**YOUR OBJECTIVE:**
Copy the records below exactly, starting at the line that contains "of **0.96** and" and ending at the line that contains "3. ✅ Added CSS overrides for system dark mode"; leave out any pictures.

**DATA TO EXAMINE:**
......

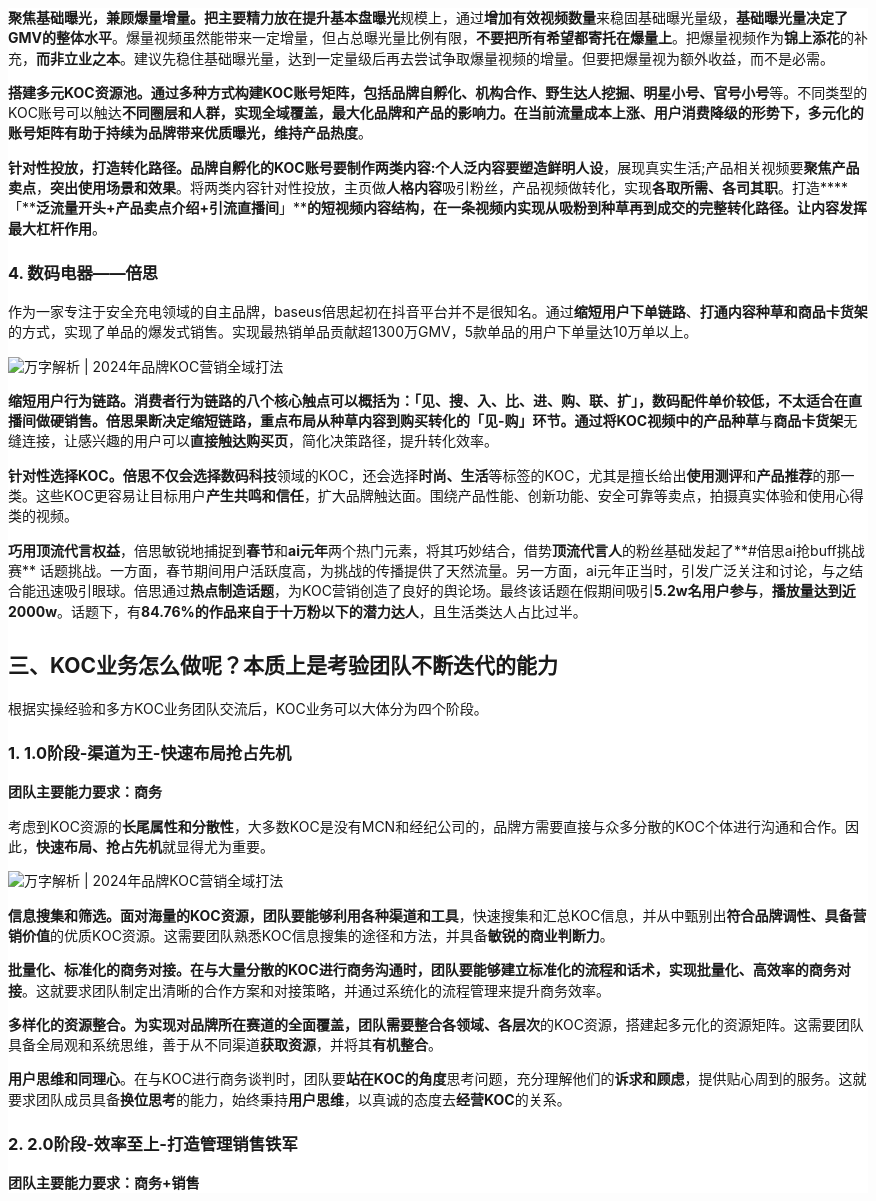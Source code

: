 **聚焦基础曝光，兼顾爆量增量。**把主要精力放在**提升基本盘曝光**规模上，通过**增加有效视频数量**来稳固基础曝光量级，**基础曝光量决定了GMV的整体水平**。爆量视频虽然能带来一定增量，但占总曝光量比例有限，**不要把所有希望都寄托在爆量上**。把爆量视频作为**锦上添花**的补充，**而非立业之本**。建议先稳住基础曝光量，达到一定量级后再去尝试争取爆量视频的增量。但要把爆量视为额外收益，而不是必需。

**搭建多元KOC资源池。**通过多种方式构建KOC账号矩阵，包括**品牌自孵化、机构合作、野生达人挖掘、明星小号、官号小号**等。不同类型的KOC账号可以触达**不同圈层和人群，**实现全域覆盖，最大化品牌和产品的影响力。在当前流量成本上涨、用户消费降级的形势下，多元化的账号矩阵有助于持续为品牌**带来优质曝光，维持产品热度**。

**针对性投放，打造转化路径。**品牌自孵化的KOC账号要制作两类内容:个人泛内容要**塑造鲜明人设**，展现真实生活;产品相关视频要**聚焦产品卖点**，**突出使用场景和效果**。将两类内容针对性投放，主页做**人格内容**吸引粉丝，产品视频做转化，实现**各取所需、各司其职**。打造****「******泛流量开头+产品卖点介绍+引流直播间****」******的短视频内容结构，在一条视频内实现从吸粉到种草再到成交的完整转化路径。让**内容发挥最大杠杆作用**。

### 4\. 数码电器——倍思

作为一家专注于安全充电领域的自主品牌，baseus倍思起初在抖音平台并不是很知名。通过**缩短用户下单链路**、**打通内容种草和商品卡货架**的方式，实现了单品的爆发式销售。实现最热销单品贡献超1300万GMV，5款单品的用户下单量达10万单以上。

![万字解析 | 2024年品牌KOC营销全域打法](https://image.yunyingpai.com/wp/2024/03/e26hCraP6FvGCamn0WC8.png)

**缩短用户行为链路。**消费者行为链路的八个核心触点可以概括为：**「****见、搜、入、比、进、购、联、扩****」******，数码配件单价较低，不太适合在直播间做硬销售。倍思果断决定缩短链路，重点布局从种草内容到购买转化的**「****见-购****」******环节。通过将**KOC视频**中的**产品种草**与**商品卡货架**无缝连接，让感兴趣的用户可以**直接触达购买页**，简化决策路径，提升转化效率。

**针对性选择KOC。**倍思不仅会选择**数码科技**领域的KOC，还会选择**时尚、生活**等标签的KOC，尤其是擅长给出**使用测评**和**产品推荐**的那一类。这些KOC更容易让目标用户**产生共鸣和信任**，扩大品牌触达面。围绕产品性能、创新功能、安全可靠等卖点，拍摄真实体验和使用心得类的视频。

**巧用顶流代言权益**，倍思敏锐地捕捉到**春节**和**ai元年**两个热门元素，将其巧妙结合，借势**顶流代言人**的粉丝基础发起了**#倍思ai抢buff挑战赛** 话题挑战。一方面，春节期间用户活跃度高，为挑战的传播提供了天然流量。另一方面，ai元年正当时，引发广泛关注和讨论，与之结合能迅速吸引眼球。倍思通过**热点制造话题**，为KOC营销创造了良好的舆论场。最终该话题在假期间吸引**5.2w名用户参与**，**播放量达到近2000w**。话题下，有**84.76%**的作品来自于**十万粉以下的潜力达人**，且生活类达人占比过半。

## 三、KOC业务怎么做呢？本质上是考验团队不断迭代的能力

根据实操经验和多方KOC业务团队交流后，KOC业务可以大体分为四个阶段。

### 1\. 1.0阶段-渠道为王-快速布局抢占先机

**团队主要能力要求：商务**

考虑到KOC资源的**长尾属性和分散性**，大多数KOC是没有MCN和经纪公司的，品牌方需要直接与众多分散的KOC个体进行沟通和合作。因此，**快速布局、抢占先机**就显得尤为重要。

![万字解析 | 2024年品牌KOC营销全域打法](https://image.yunyingpai.com/wp/2024/03/rmNUrAgme5reS4p3WLRB.png)

**信息搜集和筛选。**面对海量的KOC资源，团队要能够**利用各种渠道和工具**，快速搜集和汇总KOC信息，并从中甄别出**符合品牌调性、具备营销价值**的优质KOC资源。这需要团队熟悉KOC信息搜集的途径和方法，并具备**敏锐的商业判断力**。

**批量化、标准化的商务对接。**在与大量分散的KOC进行商务沟通时，团队要能够建立标准化的流程和话术，实现**批量化、高效率的商务对接**。这就要求团队制定出清晰的合作方案和对接策略，并通过系统化的流程管理来提升商务效率。

**多样化的资源整合。**为实现对品牌所在赛道的全面覆盖，团队需要整合**各领域、各层次**的KOC资源，搭建起多元化的资源矩阵。这需要团队具备全局观和系统思维，善于从不同渠道**获取资源**，并将其**有机整合**。

**用户思维和同理心**。在与KOC进行商务谈判时，团队要**站在KOC的角度**思考问题，充分理解他们的**诉求和顾虑**，提供贴心周到的服务。这就要求团队成员具备**换位思考**的能力，始终秉持**用户思维**，以真诚的态度去**经营KOC**的关系。

### 2\. 2.0阶段-效率至上-打造管理销售铁军

**团队主要能力要求：商务+销售**
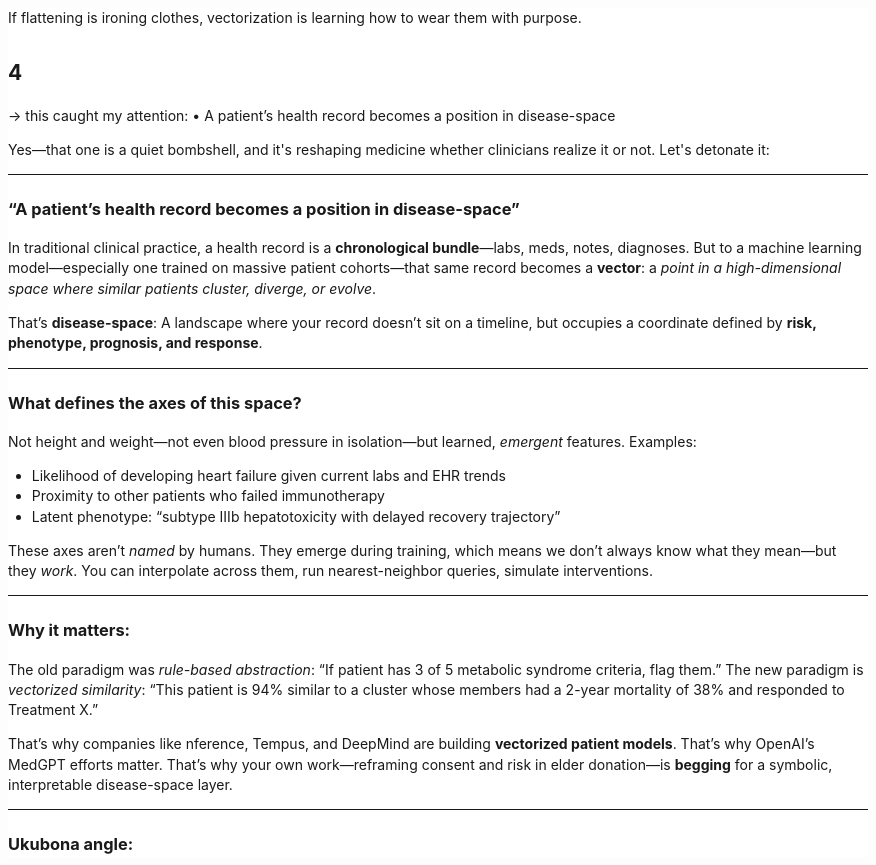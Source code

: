 If flattening is ironing clothes, vectorization is learning how to wear them with purpose.

## 4

-> this caught my attention: 	•	A patient’s health record becomes a position in disease-space

Yes—that one is a quiet bombshell, and it's reshaping medicine whether clinicians realize it or not. Let's detonate it:

---

### **“A patient’s health record becomes a position in disease-space”**

In traditional clinical practice, a health record is a **chronological bundle**—labs, meds, notes, diagnoses. But to a machine learning model—especially one trained on massive patient cohorts—that same record becomes a **vector**: a *point in a high-dimensional space where similar patients cluster, diverge, or evolve*.

That’s **disease-space**:
A landscape where your record doesn’t sit on a timeline, but occupies a coordinate defined by **risk, phenotype, prognosis, and response**.

---

### **What defines the axes of this space?**

Not height and weight—not even blood pressure in isolation—but learned, *emergent* features.
Examples:

* Likelihood of developing heart failure given current labs and EHR trends
* Proximity to other patients who failed immunotherapy
* Latent phenotype: “subtype IIIb hepatotoxicity with delayed recovery trajectory”

These axes aren’t *named* by humans. They emerge during training, which means we don’t always know what they mean—but they *work*. You can interpolate across them, run nearest-neighbor queries, simulate interventions.

---

### **Why it matters:**

The old paradigm was *rule-based abstraction*:
“If patient has 3 of 5 metabolic syndrome criteria, flag them.”
The new paradigm is *vectorized similarity*:
“This patient is 94% similar to a cluster whose members had a 2-year mortality of 38% and responded to Treatment X.”

That’s why companies like nference, Tempus, and DeepMind are building **vectorized patient models**. That’s why OpenAI’s MedGPT efforts matter. That’s why your own work—reframing consent and risk in elder donation—is **begging** for a symbolic, interpretable disease-space layer.

---

### **Ukubona angle:**

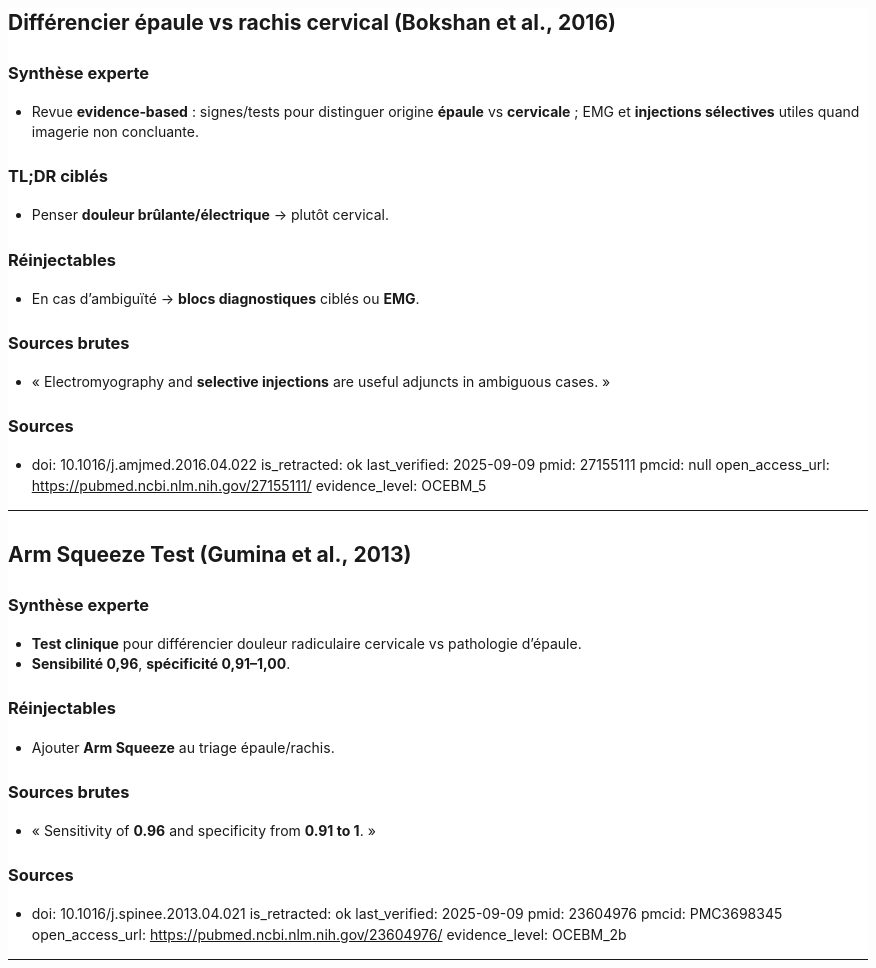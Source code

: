 
## Différencier épaule vs rachis cervical (Bokshan et al., 2016)

### Synthèse experte
- Revue **evidence‑based** : signes/tests pour distinguer origine **épaule** vs **cervicale** ; EMG et **injections sélectives** utiles quand imagerie non concluante.

### TL;DR ciblés
- Penser **douleur brûlante/électrique** → plutôt cervical.

### Réinjectables
- En cas d’ambiguïté → **blocs diagnostiques** ciblés ou **EMG**.

### Sources brutes
- « Electromyography and **selective injections** are useful adjuncts in ambiguous cases. »

### Sources
- doi: 10.1016/j.amjmed.2016.04.022
  is_retracted: ok
  last_verified: 2025-09-09
  pmid: 27155111
  pmcid: null
  open_access_url: https://pubmed.ncbi.nlm.nih.gov/27155111/
  evidence_level: OCEBM_5

---

## Arm Squeeze Test (Gumina et al., 2013)

### Synthèse experte
- **Test clinique** pour différencier douleur radiculaire cervicale vs pathologie d’épaule.
- **Sensibilité 0,96**, **spécificité 0,91–1,00**.

### Réinjectables
- Ajouter **Arm Squeeze** au triage épaule/rachis.

### Sources brutes
- « Sensitivity of **0.96** and specificity from **0.91 to 1**. »

### Sources
- doi: 10.1016/j.spinee.2013.04.021
  is_retracted: ok
  last_verified: 2025-09-09
  pmid: 23604976
  pmcid: PMC3698345
  open_access_url: https://pubmed.ncbi.nlm.nih.gov/23604976/
  evidence_level: OCEBM_2b

---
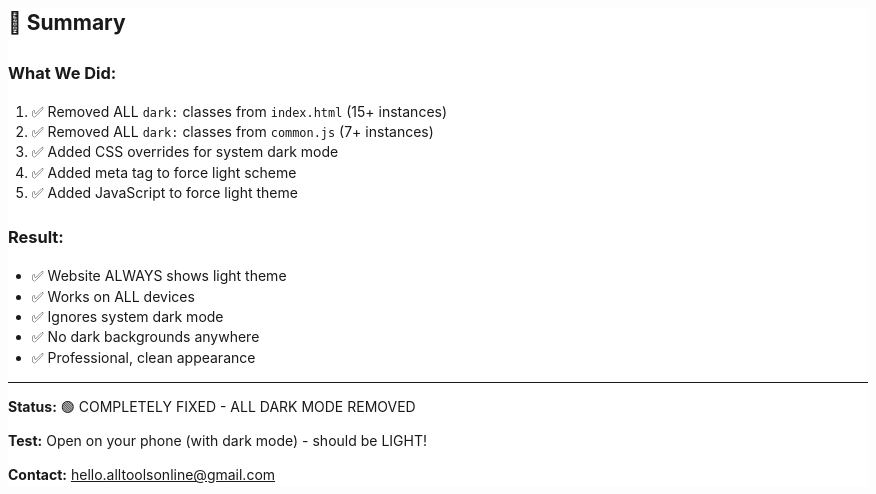
## 🎯 Summary

### What We Did:
1. ✅ Removed ALL `dark:` classes from `index.html` (15+ instances)
2. ✅ Removed ALL `dark:` classes from `common.js` (7+ instances)
3. ✅ Added CSS overrides for system dark mode
4. ✅ Added meta tag to force light scheme
5. ✅ Added JavaScript to force light theme

### Result:
- ✅ Website ALWAYS shows light theme
- ✅ Works on ALL devices
- ✅ Ignores system dark mode
- ✅ No dark backgrounds anywhere
- ✅ Professional, clean appearance

---

**Status:** 🟢 COMPLETELY FIXED - ALL DARK MODE REMOVED

**Test:** Open on your phone (with dark mode) - should be LIGHT!

**Contact:** hello.alltoolsonline@gmail.com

......

**COMPLETED TASK:**
- « Sensitivity of **0.96** and specificity from **0.91 to 1**. »

### Sources
- doi: 10.1016/j.spinee.2013.04.021
  is_retracted: ok
  last_verified: 2025-09-09
  pmid: 23604976
  pmcid: PMC3698345
  open_access_url: https://pubmed.ncbi.nlm.nih.gov/23604976/
  evidence_level: OCEBM_2b

---
## 🎯 Summary

### What We Did:
1. ✅ Removed ALL `dark:` classes from `index.html` (15+ instances)
2. ✅ Removed ALL `dark:` classes from `common.js` (7+ instances)
3. ✅ Added CSS overrides for system dark mode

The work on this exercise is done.